The Dark made no sound as it came, but pulled and ate what sounds there were, so its coming was hailed by a growing silence, strangely muting Fen’s hurried footsteps and the brush of her hands along the walls.
“Come on, come on! Where’s a door when you need one?” chanted Fen, her voice muffled and quickly swallowed by the Dark.
I turned my senses backwards. Though I was pressed beneath Fen’s arm, I felt in that coming darkness not an absence, nor a void, but something with a shape and presence of its own. It was, as Fen had said, a Dark, a moving body of thickest shade. But I felt from it no malice, only an intent, a command, and it was Sweep.
The thought of speaking to it had begun to form in my mind when Fen’s hand plunged into the wall. She fell to the floor, only half her body through the doorway.
“Fen, get up!” I urged, for she seemed to be nearly senseless, slowly rising to her elbows and knees. “The Dark is coming! The Dark is -”
But it was too late; the Dark was already upon us. It had no substance, only pressure, shoving us through the door before rushing past to flood the tunnel behind us in a torrent of heavy black. Yet it had no interest in us, and stayed confined to the tunnel. None of it spilled into the lesser darkness of this new place we had been forced into, where the stale silence felt more natural than the Dark’s hush.
Fen groaned and flopped onto her back, and only then did I realize her exhaustion.
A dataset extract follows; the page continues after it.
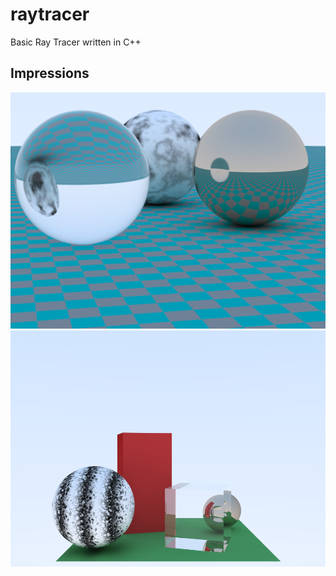 # raytracer
Basic Ray Tracer written in C++

## Impressions
![Screenshot](aeckert-hw5.png)
![Screenshot](rtr-homwork7-screenshot.png)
I should have recognized the signs in her restless breath, her unsteady steps, the strain in her arm simply to keep me pressed to her side. That she had kept me safely tucked against her, though so tired, only deepened my fondness for her.
By her breath, she seemed already nearly asleep. Reluctant to wake her, I couldn’t let her slip fully into sleep, not yet. “Fen,” I whispered, “we’re out of the tunnel! I don’t know where we are.”
Fen lolled her head, then drew me up onto her chest. “Have a look around,” she lilted, “tell me what you see.”
I nearly protested, for this place was entirely dark. But Fen’s hand moved, and from between a drowsy dance of her fingers, above the center of her palm, appeared a shimmering, golden feather. Even as her hand dropped, it remained aloft. And all along its central stem, each individual barb, glowing of itself, began to drift outwards, very slowly, carrying a gentle light in all directions.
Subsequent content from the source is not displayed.